1. Elect the right tasks

2. Connect with colleagues

3. Play with problems

4. Grapple with and grow from challenges

5. Shine in the acknowledgment of your achievements

What I couldn’t help but notice was the similarity to how Emergenetics looks at things via the Attributes. We can see a Green (Structural) perspective in electing the right tasks, a Red (Social) perspective in connecting with people, a Behavioral and Yellow (Conceptual) element in playing with problems, an Blue (Analytical) viewpoint to grappling and growing with conflicts, and a Red (Social) and Expressive element to shining on in your achievements. These things fit within the Emergenetics framework (as do many work challenges), but what I found most compelling about the idea of using brain science for career guidance is this:

Knowledge of your thinking and behavioral preferences can help bring to light why you may either excel or struggle with a particular task or job. It can also elucidate the many various ways that different people can approach the same things.

What the Emergenetics Profile (or any other test that measures how you think and/or behave) can’t tell you is exactly what the “perfect job” is for any one person. But, with a little digging into the kind of work you do, the people you do it with, and how you approach it, the Profile can provide a deeper level of insight and nuances that you might otherwise not pick up.
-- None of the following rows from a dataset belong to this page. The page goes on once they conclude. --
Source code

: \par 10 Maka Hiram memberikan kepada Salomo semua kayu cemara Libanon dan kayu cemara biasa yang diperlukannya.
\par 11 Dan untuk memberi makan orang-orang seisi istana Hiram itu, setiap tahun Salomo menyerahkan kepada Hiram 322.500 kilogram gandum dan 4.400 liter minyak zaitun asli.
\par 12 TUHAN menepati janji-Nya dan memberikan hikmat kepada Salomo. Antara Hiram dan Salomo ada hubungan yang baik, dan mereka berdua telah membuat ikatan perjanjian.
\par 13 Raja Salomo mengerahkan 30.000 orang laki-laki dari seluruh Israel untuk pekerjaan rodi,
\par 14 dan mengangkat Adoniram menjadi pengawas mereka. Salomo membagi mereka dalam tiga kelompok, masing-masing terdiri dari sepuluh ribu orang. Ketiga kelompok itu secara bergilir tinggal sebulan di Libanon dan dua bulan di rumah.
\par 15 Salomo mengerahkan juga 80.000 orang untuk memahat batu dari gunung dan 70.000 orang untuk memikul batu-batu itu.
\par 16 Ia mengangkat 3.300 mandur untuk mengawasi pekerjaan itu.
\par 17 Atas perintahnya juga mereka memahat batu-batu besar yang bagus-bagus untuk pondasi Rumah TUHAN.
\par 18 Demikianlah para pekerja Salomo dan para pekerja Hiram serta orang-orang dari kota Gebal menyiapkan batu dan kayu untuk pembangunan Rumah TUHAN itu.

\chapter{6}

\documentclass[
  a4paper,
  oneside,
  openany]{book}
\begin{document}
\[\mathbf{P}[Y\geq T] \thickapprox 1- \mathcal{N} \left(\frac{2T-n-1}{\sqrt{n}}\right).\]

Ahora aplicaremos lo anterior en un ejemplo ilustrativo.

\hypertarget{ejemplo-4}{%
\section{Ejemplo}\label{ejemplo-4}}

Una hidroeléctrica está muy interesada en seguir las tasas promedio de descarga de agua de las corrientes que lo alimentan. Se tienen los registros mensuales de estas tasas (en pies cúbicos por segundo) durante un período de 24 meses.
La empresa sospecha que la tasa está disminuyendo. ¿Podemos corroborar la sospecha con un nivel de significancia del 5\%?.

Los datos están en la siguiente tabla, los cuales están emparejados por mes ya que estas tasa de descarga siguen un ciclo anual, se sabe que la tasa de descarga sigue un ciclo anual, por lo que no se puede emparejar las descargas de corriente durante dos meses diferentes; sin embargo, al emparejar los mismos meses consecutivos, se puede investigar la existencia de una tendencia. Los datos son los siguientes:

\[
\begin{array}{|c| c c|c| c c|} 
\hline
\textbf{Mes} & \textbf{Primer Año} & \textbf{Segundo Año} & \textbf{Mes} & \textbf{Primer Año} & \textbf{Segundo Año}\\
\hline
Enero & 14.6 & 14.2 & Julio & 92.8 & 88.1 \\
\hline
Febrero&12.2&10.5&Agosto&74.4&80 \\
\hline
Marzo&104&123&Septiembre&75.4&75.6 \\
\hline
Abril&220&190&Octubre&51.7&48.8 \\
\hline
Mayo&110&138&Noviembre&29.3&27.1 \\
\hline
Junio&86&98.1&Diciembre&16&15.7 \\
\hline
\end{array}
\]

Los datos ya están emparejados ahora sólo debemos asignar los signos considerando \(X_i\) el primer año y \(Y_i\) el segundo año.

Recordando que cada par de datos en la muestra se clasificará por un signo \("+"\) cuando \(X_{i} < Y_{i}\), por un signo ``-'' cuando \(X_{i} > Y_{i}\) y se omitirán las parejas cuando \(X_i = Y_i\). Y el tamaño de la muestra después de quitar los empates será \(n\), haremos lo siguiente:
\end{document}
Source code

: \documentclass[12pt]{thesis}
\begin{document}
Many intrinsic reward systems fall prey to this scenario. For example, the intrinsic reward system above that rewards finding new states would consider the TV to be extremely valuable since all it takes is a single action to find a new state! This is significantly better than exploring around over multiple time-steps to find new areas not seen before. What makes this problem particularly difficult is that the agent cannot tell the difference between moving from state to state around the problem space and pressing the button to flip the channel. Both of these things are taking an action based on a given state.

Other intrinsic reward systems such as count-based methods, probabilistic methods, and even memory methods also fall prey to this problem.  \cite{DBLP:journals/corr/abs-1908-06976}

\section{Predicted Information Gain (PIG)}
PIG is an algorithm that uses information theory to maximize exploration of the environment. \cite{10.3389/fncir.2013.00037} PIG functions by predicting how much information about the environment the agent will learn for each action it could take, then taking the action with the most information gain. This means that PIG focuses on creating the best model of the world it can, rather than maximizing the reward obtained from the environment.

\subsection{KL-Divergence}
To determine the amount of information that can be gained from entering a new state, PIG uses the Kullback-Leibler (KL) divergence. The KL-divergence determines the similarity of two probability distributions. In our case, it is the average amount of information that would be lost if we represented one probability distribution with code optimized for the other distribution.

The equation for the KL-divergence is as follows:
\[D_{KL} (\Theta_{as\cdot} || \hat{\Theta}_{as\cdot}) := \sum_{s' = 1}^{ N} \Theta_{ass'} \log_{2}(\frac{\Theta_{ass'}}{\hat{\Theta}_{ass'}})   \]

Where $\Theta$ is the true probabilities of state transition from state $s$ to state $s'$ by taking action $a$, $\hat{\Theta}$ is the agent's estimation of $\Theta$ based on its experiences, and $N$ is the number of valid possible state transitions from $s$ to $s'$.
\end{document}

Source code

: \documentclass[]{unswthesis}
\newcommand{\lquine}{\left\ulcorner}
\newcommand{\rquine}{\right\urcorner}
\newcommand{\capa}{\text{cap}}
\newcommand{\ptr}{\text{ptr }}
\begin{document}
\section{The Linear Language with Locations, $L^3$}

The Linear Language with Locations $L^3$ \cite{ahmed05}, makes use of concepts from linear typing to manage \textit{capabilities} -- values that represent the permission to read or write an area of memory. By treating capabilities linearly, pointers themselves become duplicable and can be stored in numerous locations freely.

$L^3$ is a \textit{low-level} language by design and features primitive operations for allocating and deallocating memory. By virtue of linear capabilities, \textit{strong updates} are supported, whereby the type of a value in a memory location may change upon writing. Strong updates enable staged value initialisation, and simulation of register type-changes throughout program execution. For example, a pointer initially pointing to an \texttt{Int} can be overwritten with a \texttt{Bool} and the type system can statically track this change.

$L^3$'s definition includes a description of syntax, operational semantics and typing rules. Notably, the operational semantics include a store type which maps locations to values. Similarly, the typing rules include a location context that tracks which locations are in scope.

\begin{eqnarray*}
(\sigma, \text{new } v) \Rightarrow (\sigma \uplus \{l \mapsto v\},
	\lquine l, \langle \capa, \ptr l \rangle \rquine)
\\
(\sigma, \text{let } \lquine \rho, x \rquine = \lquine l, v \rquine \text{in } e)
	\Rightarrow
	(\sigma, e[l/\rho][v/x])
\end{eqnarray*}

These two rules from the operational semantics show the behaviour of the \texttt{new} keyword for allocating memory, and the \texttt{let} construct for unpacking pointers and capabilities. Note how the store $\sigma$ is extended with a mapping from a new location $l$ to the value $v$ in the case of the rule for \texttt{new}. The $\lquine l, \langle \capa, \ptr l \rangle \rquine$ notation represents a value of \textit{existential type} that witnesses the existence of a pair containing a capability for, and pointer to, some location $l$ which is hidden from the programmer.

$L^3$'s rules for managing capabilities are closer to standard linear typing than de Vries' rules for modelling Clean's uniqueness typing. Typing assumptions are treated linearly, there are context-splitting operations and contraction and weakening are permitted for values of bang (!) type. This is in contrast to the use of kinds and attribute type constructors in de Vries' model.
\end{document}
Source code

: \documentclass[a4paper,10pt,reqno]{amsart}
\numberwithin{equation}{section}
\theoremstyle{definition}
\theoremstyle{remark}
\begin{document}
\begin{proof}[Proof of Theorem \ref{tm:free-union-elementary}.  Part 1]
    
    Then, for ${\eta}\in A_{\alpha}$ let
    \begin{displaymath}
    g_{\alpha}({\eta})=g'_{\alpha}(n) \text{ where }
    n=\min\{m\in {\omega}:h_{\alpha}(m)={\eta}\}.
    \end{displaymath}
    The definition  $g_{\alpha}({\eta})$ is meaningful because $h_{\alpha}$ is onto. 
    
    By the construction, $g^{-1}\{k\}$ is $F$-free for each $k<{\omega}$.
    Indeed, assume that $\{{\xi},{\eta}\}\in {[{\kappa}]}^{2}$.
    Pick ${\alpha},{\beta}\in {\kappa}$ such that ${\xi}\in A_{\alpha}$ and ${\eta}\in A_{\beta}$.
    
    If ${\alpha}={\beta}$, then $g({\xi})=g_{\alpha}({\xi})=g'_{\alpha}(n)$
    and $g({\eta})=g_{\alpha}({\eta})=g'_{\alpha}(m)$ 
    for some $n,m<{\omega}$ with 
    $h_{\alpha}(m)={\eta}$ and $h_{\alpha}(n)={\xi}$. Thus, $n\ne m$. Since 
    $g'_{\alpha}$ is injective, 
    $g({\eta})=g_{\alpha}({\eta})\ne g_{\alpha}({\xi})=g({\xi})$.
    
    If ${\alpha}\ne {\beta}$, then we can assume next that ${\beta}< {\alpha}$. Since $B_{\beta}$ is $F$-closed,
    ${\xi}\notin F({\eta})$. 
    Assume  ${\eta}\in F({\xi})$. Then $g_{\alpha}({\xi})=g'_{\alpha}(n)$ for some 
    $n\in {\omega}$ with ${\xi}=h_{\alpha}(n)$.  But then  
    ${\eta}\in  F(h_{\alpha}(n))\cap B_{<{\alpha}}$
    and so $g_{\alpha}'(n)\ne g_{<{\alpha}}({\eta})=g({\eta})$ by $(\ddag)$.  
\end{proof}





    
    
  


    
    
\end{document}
There is no perfect Profile for a leader, a manager, an accountant or an artist…but you there are knowledge paths that can help bring ideas to life on how to excel at these positions. If you’re a manager, think about your employees – do you really know why one person excels and another struggles? It might not be work ethic or intelligence or personality conflict. Rather, what if it were a system put in place that was fundamentally different from the way a particular employee preferred to work.

Using a tool, such as the Emergenetics Profile, to understand more about your own personal preferences can be a powerful step towards increasing your job satisfaction and success in your career.